> [Task directions]
What you return must be every line below that includes the word "Stewart".

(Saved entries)
[Start of section]
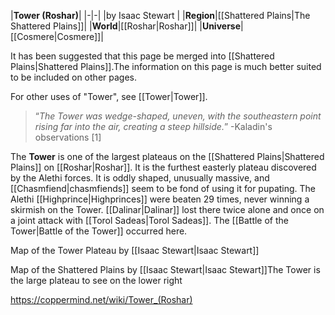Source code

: |**Tower (Roshar)**|
|-|-|
|by  Isaac Stewart |
|**Region**|[[Shattered Plains\|The Shattered Plains]]|
|**World**|[[Roshar\|Roshar]]|
|**Universe**|[[Cosmere\|Cosmere]]|

It has been suggested that this page be merged into [[Shattered Plains\|Shattered Plains]].The information on this page is much better suited to be included on other pages.

For other uses of "Tower", see [[Tower\|Tower]].
>“*The Tower was wedge-shaped, uneven, with the southeastern point rising far into the air, creating a steep hillside.*”
\-Kaladin's observations [1]


The **Tower** is one of the largest plateaus on the [[Shattered Plains\|Shattered Plains]] on [[Roshar\|Roshar]]. It is the furthest easterly plateau discovered by the Alethi forces. It is oddly shaped, unusually massive, and [[Chasmfiend\|chasmfiends]] seem to be fond of using it for pupating.
The Alethi [[Highprince\|Highprinces]] were beaten 29 times, never winning a skirmish on the Tower. [[Dalinar\|Dalinar]] lost there twice alone and once on a joint attack with [[Torol Sadeas\|Torol Sadeas]].
The [[Battle of the Tower\|Battle of the Tower]] occurred here.





Map of the Tower Plateau by [[Isaac Stewart\|Isaac Stewart]]






Map of the Shattered Plains by [[Isaac Stewart\|Isaac Stewart]]The Tower is the large plateau to see on the lower right






https://coppermind.net/wiki/Tower_(Roshar)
[End of section]
> [Answer to this exercise]
|by  Isaac Stewart |
Map of the Tower Plateau by [[Isaac Stewart\|Isaac Stewart]]
Map of the Shattered Plains by [[Isaac Stewart\|Isaac Stewart]]The Tower is the large plateau to see on the lower right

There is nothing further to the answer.